Tuesday, April 21, 2009

Slow Dancing

Sharon Wildwind

Count to eight slowly.

Turn on your television and watch some news footage, not the perfectly-coifed talking-head newscasters, but footage of a dramatic event, an event which has changed the life of the people involved. While you’re watching, count to eight slowly again.

A cut in television parlance is moving from one visual to another. How many cuts were there in the eight-second segment you watched? Was there a line-feed of other breaking headlines scrolling across the bottom of the screen while you watched? Did a sports’ score or the weather or anything else popup on a part of the screen during those eight seconds? Was your set displaying a second program in a mini-window, so that you were essentially watching two programs at once?

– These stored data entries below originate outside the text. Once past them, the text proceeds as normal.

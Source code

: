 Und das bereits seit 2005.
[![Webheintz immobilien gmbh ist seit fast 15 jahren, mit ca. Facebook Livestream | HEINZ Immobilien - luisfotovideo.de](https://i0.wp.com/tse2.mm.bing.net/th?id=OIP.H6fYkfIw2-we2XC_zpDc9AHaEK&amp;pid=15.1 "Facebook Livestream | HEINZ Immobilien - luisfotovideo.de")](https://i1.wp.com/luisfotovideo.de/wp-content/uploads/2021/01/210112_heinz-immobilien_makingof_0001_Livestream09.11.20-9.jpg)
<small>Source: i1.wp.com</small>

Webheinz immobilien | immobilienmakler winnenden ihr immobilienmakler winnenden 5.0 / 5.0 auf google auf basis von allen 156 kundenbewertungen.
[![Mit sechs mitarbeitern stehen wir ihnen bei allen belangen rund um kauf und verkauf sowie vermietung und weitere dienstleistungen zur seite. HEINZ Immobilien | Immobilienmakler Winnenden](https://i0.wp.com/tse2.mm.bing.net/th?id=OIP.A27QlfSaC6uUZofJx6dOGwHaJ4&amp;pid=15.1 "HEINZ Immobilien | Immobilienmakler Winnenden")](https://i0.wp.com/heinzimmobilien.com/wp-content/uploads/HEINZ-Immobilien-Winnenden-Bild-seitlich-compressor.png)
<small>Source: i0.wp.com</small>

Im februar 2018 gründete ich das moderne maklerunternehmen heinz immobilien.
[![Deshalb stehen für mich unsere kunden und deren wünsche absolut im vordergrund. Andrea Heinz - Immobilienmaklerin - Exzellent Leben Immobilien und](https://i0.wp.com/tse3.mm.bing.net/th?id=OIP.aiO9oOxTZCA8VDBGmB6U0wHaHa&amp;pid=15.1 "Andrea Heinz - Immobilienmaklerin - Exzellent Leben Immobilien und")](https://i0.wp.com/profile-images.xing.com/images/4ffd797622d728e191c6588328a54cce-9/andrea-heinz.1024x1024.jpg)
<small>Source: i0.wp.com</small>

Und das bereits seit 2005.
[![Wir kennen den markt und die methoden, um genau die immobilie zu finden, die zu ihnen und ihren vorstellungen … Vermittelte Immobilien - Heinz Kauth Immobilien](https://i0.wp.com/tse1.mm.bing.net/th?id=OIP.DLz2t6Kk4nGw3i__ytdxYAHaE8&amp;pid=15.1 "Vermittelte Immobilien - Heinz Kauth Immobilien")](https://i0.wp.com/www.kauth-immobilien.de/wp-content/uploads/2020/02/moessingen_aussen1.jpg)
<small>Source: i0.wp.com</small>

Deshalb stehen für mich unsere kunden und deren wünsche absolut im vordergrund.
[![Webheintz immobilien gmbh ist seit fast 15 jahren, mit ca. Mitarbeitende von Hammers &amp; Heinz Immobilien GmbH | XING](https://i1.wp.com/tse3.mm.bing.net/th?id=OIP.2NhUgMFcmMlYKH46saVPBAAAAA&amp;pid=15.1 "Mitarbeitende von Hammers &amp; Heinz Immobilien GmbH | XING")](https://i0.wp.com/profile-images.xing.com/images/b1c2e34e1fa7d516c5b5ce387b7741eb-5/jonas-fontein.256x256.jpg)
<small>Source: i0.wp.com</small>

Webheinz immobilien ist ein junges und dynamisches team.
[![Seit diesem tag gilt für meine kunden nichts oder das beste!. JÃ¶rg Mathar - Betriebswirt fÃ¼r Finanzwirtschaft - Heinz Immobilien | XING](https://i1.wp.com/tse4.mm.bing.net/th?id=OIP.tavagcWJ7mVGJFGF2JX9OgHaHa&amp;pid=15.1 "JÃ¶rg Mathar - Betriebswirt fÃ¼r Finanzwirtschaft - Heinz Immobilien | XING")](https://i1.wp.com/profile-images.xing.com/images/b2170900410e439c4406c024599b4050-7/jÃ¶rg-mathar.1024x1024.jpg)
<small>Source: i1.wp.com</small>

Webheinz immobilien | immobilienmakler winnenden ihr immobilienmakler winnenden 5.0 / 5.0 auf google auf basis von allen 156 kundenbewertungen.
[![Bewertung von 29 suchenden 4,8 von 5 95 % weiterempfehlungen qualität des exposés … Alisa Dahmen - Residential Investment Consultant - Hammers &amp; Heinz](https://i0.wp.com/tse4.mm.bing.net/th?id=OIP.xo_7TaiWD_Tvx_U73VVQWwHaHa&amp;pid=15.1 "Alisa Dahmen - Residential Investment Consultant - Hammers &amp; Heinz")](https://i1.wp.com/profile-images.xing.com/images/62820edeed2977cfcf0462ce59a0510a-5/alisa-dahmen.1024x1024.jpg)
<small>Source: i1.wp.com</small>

Back in the day, when I got my news from the Huntley-Brinkley Report—I know this tells my age—the cameras would have lingered for the full eight seconds, possibly longer, on one image. There would have been a voice-over talking about the hundred elderly residents evacuated from the burning nursing home in sub-zero weather, but the visual would have been the flames jutting out of the upper floor windows and a slow pan to icicles forming on the fire ladders. One picture truly was worth a thousand words.

According to research recently published by the Brain and Creativity Institute at University of Southern California, slow news, like slow dancing and slow food, packs a more powerful wallop.

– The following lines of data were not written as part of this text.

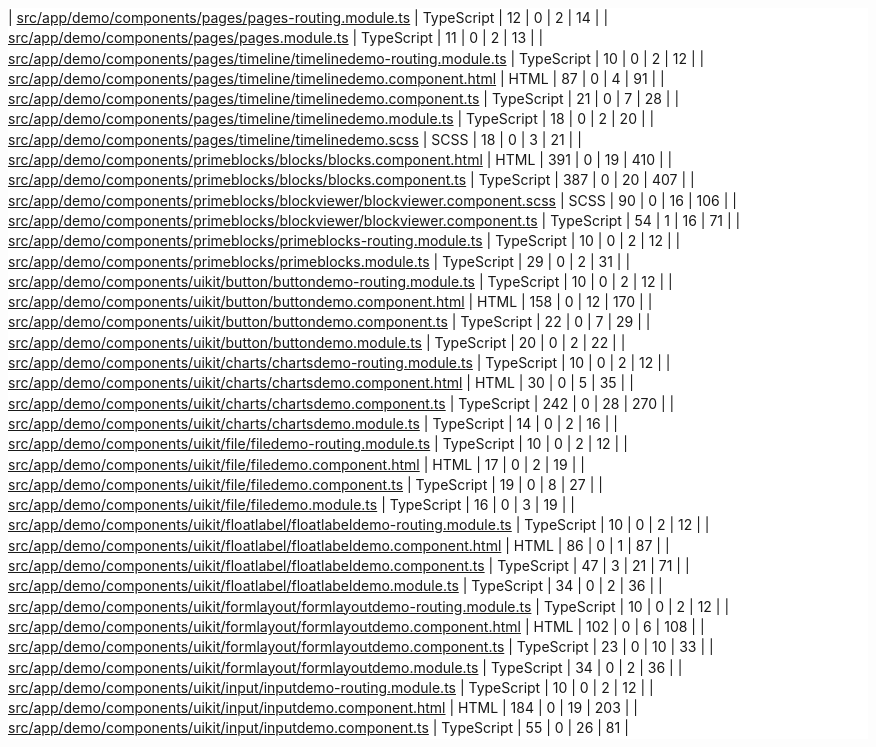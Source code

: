 | [src/app/demo/components/pages/pages-routing.module.ts](/src/app/demo/components/pages/pages-routing.module.ts) | TypeScript | 12 | 0 | 2 | 14 |
| [src/app/demo/components/pages/pages.module.ts](/src/app/demo/components/pages/pages.module.ts) | TypeScript | 11 | 0 | 2 | 13 |
| [src/app/demo/components/pages/timeline/timelinedemo-routing.module.ts](/src/app/demo/components/pages/timeline/timelinedemo-routing.module.ts) | TypeScript | 10 | 0 | 2 | 12 |
| [src/app/demo/components/pages/timeline/timelinedemo.component.html](/src/app/demo/components/pages/timeline/timelinedemo.component.html) | HTML | 87 | 0 | 4 | 91 |
| [src/app/demo/components/pages/timeline/timelinedemo.component.ts](/src/app/demo/components/pages/timeline/timelinedemo.component.ts) | TypeScript | 21 | 0 | 7 | 28 |
| [src/app/demo/components/pages/timeline/timelinedemo.module.ts](/src/app/demo/components/pages/timeline/timelinedemo.module.ts) | TypeScript | 18 | 0 | 2 | 20 |
| [src/app/demo/components/pages/timeline/timelinedemo.scss](/src/app/demo/components/pages/timeline/timelinedemo.scss) | SCSS | 18 | 0 | 3 | 21 |
| [src/app/demo/components/primeblocks/blocks/blocks.component.html](/src/app/demo/components/primeblocks/blocks/blocks.component.html) | HTML | 391 | 0 | 19 | 410 |
| [src/app/demo/components/primeblocks/blocks/blocks.component.ts](/src/app/demo/components/primeblocks/blocks/blocks.component.ts) | TypeScript | 387 | 0 | 20 | 407 |
| [src/app/demo/components/primeblocks/blockviewer/blockviewer.component.scss](/src/app/demo/components/primeblocks/blockviewer/blockviewer.component.scss) | SCSS | 90 | 0 | 16 | 106 |
| [src/app/demo/components/primeblocks/blockviewer/blockviewer.component.ts](/src/app/demo/components/primeblocks/blockviewer/blockviewer.component.ts) | TypeScript | 54 | 1 | 16 | 71 |
| [src/app/demo/components/primeblocks/primeblocks-routing.module.ts](/src/app/demo/components/primeblocks/primeblocks-routing.module.ts) | TypeScript | 10 | 0 | 2 | 12 |
| [src/app/demo/components/primeblocks/primeblocks.module.ts](/src/app/demo/components/primeblocks/primeblocks.module.ts) | TypeScript | 29 | 0 | 2 | 31 |
| [src/app/demo/components/uikit/button/buttondemo-routing.module.ts](/src/app/demo/components/uikit/button/buttondemo-routing.module.ts) | TypeScript | 10 | 0 | 2 | 12 |
| [src/app/demo/components/uikit/button/buttondemo.component.html](/src/app/demo/components/uikit/button/buttondemo.component.html) | HTML | 158 | 0 | 12 | 170 |
| [src/app/demo/components/uikit/button/buttondemo.component.ts](/src/app/demo/components/uikit/button/buttondemo.component.ts) | TypeScript | 22 | 0 | 7 | 29 |
| [src/app/demo/components/uikit/button/buttondemo.module.ts](/src/app/demo/components/uikit/button/buttondemo.module.ts) | TypeScript | 20 | 0 | 2 | 22 |
| [src/app/demo/components/uikit/charts/chartsdemo-routing.module.ts](/src/app/demo/components/uikit/charts/chartsdemo-routing.module.ts) | TypeScript | 10 | 0 | 2 | 12 |
| [src/app/demo/components/uikit/charts/chartsdemo.component.html](/src/app/demo/components/uikit/charts/chartsdemo.component.html) | HTML | 30 | 0 | 5 | 35 |
| [src/app/demo/components/uikit/charts/chartsdemo.component.ts](/src/app/demo/components/uikit/charts/chartsdemo.component.ts) | TypeScript | 242 | 0 | 28 | 270 |
| [src/app/demo/components/uikit/charts/chartsdemo.module.ts](/src/app/demo/components/uikit/charts/chartsdemo.module.ts) | TypeScript | 14 | 0 | 2 | 16 |
| [src/app/demo/components/uikit/file/filedemo-routing.module.ts](/src/app/demo/components/uikit/file/filedemo-routing.module.ts) | TypeScript | 10 | 0 | 2 | 12 |
| [src/app/demo/components/uikit/file/filedemo.component.html](/src/app/demo/components/uikit/file/filedemo.component.html) | HTML | 17 | 0 | 2 | 19 |
| [src/app/demo/components/uikit/file/filedemo.component.ts](/src/app/demo/components/uikit/file/filedemo.component.ts) | TypeScript | 19 | 0 | 8 | 27 |
| [src/app/demo/components/uikit/file/filedemo.module.ts](/src/app/demo/components/uikit/file/filedemo.module.ts) | TypeScript | 16 | 0 | 3 | 19 |
| [src/app/demo/components/uikit/floatlabel/floatlabeldemo-routing.module.ts](/src/app/demo/components/uikit/floatlabel/floatlabeldemo-routing.module.ts) | TypeScript | 10 | 0 | 2 | 12 |
| [src/app/demo/components/uikit/floatlabel/floatlabeldemo.component.html](/src/app/demo/components/uikit/floatlabel/floatlabeldemo.component.html) | HTML | 86 | 0 | 1 | 87 |
| [src/app/demo/components/uikit/floatlabel/floatlabeldemo.component.ts](/src/app/demo/components/uikit/floatlabel/floatlabeldemo.component.ts) | TypeScript | 47 | 3 | 21 | 71 |
| [src/app/demo/components/uikit/floatlabel/floatlabeldemo.module.ts](/src/app/demo/components/uikit/floatlabel/floatlabeldemo.module.ts) | TypeScript | 34 | 0 | 2 | 36 |
| [src/app/demo/components/uikit/formlayout/formlayoutdemo-routing.module.ts](/src/app/demo/components/uikit/formlayout/formlayoutdemo-routing.module.ts) | TypeScript | 10 | 0 | 2 | 12 |
| [src/app/demo/components/uikit/formlayout/formlayoutdemo.component.html](/src/app/demo/components/uikit/formlayout/formlayoutdemo.component.html) | HTML | 102 | 0 | 6 | 108 |
| [src/app/demo/components/uikit/formlayout/formlayoutdemo.component.ts](/src/app/demo/components/uikit/formlayout/formlayoutdemo.component.ts) | TypeScript | 23 | 0 | 10 | 33 |
| [src/app/demo/components/uikit/formlayout/formlayoutdemo.module.ts](/src/app/demo/components/uikit/formlayout/formlayoutdemo.module.ts) | TypeScript | 34 | 0 | 2 | 36 |
| [src/app/demo/components/uikit/input/inputdemo-routing.module.ts](/src/app/demo/components/uikit/input/inputdemo-routing.module.ts) | TypeScript | 10 | 0 | 2 | 12 |
| [src/app/demo/components/uikit/input/inputdemo.component.html](/src/app/demo/components/uikit/input/inputdemo.component.html) | HTML | 184 | 0 | 19 | 203 |
| [src/app/demo/components/uikit/input/inputdemo.component.ts](/src/app/demo/components/uikit/input/inputdemo.component.ts) | TypeScript | 55 | 0 | 26 | 81 |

Research subjects took six to eight seconds to emotionally connect with and develop empathy for another human being in distress. If you’re interested in reading the original report on this research, go here. For a blog comment by a man named Brandon Keim, go here. Both are fascinating.

If six to eight seconds of news coverage include lot of cuts and/or extraneous material, people watching don’t develop empathy. A hundred elderly people who have lost everything in a fire. Yawn. A mother who saw her toddler crushed by a cement truck. Wonder if I can find a rerun of Friends?

The ability to feel empathy is about as basic a human quality as we have. It’s not unique to our species, of course. We know that many animals, probably more than we think, feel and express empathy. For all I know, the same could be said about insects, fish, and even plants, but it’s us, as human beings are, so to speak, at the top of the food chain when it comes to empathy. It’s important that we stay there.

I think that first, as human beings, and second, as writers, we have a responsibility to nurture empathy, in ourselves and in our children. Of only slightly less importance is the question that if we become obtunded to feeling empathy, how are we going to create and sustain empathetic characters?

Does this research mean that news programs will go back to the Huntley-Brinkley format? Of course not, but there is at least a simple starting point. The next time you encounter an emotionally-charged news item, close your eyes. Listen to it without the distracting visuals. Think about the people involved. Depending on your spiritual orientation, offer up a prayer or even just a thought for those people. Cultivate not just being in touch with current events, but being touched by events.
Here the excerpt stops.